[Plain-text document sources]
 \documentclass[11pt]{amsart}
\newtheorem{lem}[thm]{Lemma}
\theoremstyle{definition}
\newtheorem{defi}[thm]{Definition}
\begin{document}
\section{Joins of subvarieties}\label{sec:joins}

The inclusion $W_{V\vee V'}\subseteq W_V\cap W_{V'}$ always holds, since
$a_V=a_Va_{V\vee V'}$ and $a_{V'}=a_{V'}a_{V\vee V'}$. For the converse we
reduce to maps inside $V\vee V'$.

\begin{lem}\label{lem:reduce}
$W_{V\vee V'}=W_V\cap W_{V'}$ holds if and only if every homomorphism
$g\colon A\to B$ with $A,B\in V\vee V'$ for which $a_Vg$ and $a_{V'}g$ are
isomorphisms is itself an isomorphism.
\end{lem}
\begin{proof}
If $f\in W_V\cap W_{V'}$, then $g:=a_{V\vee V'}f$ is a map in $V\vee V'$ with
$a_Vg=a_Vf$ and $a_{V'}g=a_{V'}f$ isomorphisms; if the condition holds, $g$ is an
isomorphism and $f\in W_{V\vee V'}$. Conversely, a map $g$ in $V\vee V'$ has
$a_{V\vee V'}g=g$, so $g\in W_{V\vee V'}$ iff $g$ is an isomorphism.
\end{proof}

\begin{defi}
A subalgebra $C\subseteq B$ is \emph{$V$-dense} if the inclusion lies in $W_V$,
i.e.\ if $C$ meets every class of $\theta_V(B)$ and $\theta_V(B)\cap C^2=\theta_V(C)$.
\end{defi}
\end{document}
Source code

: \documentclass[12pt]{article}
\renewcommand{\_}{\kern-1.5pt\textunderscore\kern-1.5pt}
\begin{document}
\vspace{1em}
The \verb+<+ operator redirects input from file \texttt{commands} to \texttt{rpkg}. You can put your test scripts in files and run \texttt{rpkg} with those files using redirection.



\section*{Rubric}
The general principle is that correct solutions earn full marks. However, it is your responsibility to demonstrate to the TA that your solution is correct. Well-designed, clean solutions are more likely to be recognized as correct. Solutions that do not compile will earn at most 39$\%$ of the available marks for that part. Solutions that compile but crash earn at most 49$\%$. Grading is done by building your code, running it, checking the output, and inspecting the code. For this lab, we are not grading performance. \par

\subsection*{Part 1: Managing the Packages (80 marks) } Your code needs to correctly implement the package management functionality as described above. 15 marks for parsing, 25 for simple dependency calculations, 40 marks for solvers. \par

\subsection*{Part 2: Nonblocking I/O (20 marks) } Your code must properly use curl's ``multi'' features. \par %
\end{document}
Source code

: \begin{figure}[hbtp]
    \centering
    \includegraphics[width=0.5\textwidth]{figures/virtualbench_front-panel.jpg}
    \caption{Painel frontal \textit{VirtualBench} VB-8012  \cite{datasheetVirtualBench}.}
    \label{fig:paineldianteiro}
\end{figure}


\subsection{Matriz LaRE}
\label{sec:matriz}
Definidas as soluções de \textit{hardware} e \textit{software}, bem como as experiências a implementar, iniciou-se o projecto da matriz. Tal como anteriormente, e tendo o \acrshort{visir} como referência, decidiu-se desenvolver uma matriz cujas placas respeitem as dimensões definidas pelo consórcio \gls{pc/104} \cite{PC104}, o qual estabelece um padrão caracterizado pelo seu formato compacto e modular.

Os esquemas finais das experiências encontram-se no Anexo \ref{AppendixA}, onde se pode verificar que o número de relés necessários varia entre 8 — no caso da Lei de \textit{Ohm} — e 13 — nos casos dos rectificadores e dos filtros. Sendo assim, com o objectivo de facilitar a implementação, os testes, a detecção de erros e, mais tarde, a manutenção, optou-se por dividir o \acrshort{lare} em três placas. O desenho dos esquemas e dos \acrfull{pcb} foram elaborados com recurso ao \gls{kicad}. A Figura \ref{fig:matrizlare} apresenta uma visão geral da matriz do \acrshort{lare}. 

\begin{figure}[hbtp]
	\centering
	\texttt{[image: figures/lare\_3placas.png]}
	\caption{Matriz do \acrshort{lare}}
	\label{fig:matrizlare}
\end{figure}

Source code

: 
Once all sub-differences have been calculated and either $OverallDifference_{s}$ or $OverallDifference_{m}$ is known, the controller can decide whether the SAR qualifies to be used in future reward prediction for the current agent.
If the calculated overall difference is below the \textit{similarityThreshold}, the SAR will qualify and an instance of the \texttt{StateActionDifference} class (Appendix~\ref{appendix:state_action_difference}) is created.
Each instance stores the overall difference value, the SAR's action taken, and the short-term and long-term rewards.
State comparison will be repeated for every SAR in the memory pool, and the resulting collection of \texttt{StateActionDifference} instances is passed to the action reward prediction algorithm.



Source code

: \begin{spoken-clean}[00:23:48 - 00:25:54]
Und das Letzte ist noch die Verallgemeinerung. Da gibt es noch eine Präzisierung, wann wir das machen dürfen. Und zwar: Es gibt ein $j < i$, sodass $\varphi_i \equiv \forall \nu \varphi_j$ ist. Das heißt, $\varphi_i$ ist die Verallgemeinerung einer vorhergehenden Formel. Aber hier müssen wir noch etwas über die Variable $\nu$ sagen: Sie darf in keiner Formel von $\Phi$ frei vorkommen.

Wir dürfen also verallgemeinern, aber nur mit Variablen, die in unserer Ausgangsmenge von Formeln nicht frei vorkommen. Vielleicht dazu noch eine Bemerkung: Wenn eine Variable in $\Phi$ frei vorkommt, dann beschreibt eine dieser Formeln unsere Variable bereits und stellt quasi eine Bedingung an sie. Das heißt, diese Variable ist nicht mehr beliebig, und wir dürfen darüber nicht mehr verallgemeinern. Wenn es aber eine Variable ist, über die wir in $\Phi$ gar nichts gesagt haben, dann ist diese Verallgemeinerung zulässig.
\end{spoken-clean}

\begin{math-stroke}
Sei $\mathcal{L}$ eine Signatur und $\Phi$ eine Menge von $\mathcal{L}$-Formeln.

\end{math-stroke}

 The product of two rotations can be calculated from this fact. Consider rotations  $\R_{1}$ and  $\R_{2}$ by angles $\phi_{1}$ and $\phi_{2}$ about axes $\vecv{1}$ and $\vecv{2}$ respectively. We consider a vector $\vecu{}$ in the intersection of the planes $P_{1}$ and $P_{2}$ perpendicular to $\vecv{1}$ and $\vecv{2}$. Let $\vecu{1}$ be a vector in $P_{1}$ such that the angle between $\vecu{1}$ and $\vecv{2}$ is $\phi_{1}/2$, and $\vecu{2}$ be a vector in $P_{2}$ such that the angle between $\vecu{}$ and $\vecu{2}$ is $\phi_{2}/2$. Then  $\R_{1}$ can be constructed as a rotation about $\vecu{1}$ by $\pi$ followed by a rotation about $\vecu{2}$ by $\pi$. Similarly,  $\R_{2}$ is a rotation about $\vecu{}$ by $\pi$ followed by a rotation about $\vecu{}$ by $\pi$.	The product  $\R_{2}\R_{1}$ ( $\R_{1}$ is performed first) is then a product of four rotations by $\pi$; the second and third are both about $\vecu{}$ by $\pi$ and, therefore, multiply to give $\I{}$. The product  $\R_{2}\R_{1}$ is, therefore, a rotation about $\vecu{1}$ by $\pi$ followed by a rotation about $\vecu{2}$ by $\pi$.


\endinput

**What is expected**: Nothing but the lines from the start of the data through the line holding "holds, $g$ is an" should be restated, and each one exactly.

**Exercise result**:
 \documentclass[11pt]{amsart}
\newtheorem{lem}[thm]{Lemma}
\theoremstyle{definition}
\newtheorem{defi}[thm]{Definition}
\begin{document}
\section{Joins of subvarieties}\label{sec:joins}

The inclusion $W_{V\vee V'}\subseteq W_V\cap W_{V'}$ always holds, since
$a_V=a_Va_{V\vee V'}$ and $a_{V'}=a_{V'}a_{V\vee V'}$. For the converse we
reduce to maps inside $V\vee V'$.

\begin{lem}\label{lem:reduce}
$W_{V\vee V'}=W_V\cap W_{V'}$ holds if and only if every homomorphism
$g\colon A\to B$ with $A,B\in V\vee V'$ for which $a_Vg$ and $a_{V'}g$ are
isomorphisms is itself an isomorphism.
\end{lem}
\begin{proof}
If $f\in W_V\cap W_{V'}$, then $g:=a_{V\vee V'}f$ is a map in $V\vee V'$ with
$a_Vg=a_Vf$ and $a_{V'}g=a_{V'}f$ isomorphisms; if the condition holds, $g$ is an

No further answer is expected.